After the outburst by the Pirates’ first three hitters, Colorado starter Jon Gray waltzed through the rest of the first and five more innings, allowing no more hits.  He sensibly walked Hayes once and Reynolds twice, knowing there was no danger from the hitters after Reynolds.

Pirates’ starter Chad Kuhl began well, with three scoreless innings, including three strikeouts in the first.  In the fourth, though, he started losing the strike zone.  C.J. Cron led off that inning with a home run, but there was no more damage.

In the fifth, Kuhl was all over the place.  After he fanned Gray, a walk, a bad pickoff throw that went for an error on Evans, and a double by Garrett Hampson tied the game.  A wild pitch and a hit batsman ended Kuhl’s day.  Chris Stratton gave up a sacrifice fly to put the Rockies ahead, 3-2, then managed to leave the bases loaded without any more runs scoring.

Stratton departed in the bottom of the sixth with one out and a runner on second.  Shelton went with Sam Howard, just back from the injured list.  He should maybe have stayed on it a little longer.  The first three batters singled, making the score 5-2 and ending Howard’s streak of having stranded every runner he’d inherited all season.

David Bednar gave up a run in the bottom of the seventh.  It was set up by a 14-pitch walk to .160-hitting catcher Dom Nunez.  Chasen Shreve had a quick eighth.

Meanwhile, the Rockies replaced Gray with the undistinguished Tyler Kinley.  He started off by striking out Tom on a pitch out of the strike zone.  He then fanned pinch hitter Polanco in a seven-pitch at-bat in which Kinley didn’t throw a single pitch in the strike zone.  Maybe Polanco should have tried to learn something from Nunez.

And so it went.  Two more unexceptional Colorado relievers set the Pirates down with ease in the eighth and ninth.  Frazier had a single in the seventh and Reynolds had one in the eighth.  Tom again had a hit in the ninth, this one a double.  Five hits, two each by Frazier and Reynolds.  The lineup after Reynolds went 1-for-22.  “Cleanup” hitter Gamel was 0-for-4 with three strikeouts.

In the three-game series, the Pirates managed two runs and 12 hits, three for extra bases.  The Rockies are a weak-hitting team; they’re 12th in the NL in OPS+, which is park-adjusted.  But they had 16 runs and 32 hits, 13 for extra bases, one more than the Pirates had hits.

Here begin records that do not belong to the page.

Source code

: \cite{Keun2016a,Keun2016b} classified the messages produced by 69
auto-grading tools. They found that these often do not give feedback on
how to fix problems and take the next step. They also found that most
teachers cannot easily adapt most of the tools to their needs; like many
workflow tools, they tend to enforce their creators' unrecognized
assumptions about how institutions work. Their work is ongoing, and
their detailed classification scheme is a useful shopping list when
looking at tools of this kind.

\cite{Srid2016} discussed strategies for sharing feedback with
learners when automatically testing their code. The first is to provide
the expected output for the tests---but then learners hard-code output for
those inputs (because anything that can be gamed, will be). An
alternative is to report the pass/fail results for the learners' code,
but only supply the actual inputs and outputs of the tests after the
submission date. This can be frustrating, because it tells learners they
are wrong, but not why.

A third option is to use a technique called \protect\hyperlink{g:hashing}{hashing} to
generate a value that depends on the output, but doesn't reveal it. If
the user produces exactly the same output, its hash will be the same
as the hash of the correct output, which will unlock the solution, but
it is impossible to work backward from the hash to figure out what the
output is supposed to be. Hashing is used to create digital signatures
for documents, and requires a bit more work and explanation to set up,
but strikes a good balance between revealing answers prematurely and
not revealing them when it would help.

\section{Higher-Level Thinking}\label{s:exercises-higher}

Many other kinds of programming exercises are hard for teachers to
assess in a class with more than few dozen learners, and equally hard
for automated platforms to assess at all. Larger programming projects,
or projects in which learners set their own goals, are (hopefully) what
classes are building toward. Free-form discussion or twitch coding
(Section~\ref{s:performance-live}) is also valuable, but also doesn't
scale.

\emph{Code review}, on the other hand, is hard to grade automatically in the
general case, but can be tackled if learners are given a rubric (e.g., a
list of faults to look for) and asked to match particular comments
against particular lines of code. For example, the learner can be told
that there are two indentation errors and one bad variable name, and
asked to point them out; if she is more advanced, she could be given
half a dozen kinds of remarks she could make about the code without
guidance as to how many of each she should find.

It’s well beyond time that Cherington make some effort to field a lineup that at least remotely resembles a major league team.  It’s not like these are prospects.  The 4-8 hitters today are all between 27 and 29, so they’re in their prime now.  They aren’t going to get better.  Polanco and Gonzalez are nearly 30.  Not one of these guys is going to play a role on a good Pirates’ team, so there’s no reason to hold on to any of them.  There’s nothing about rebuilding that requires a team to cling to players who can’t handle the major leagues and who aren’t likely to improve.  There’s no downside whatsoever in moving on, even if it’s with random waiver pickups and guys from AAA who previously struggled in the majors.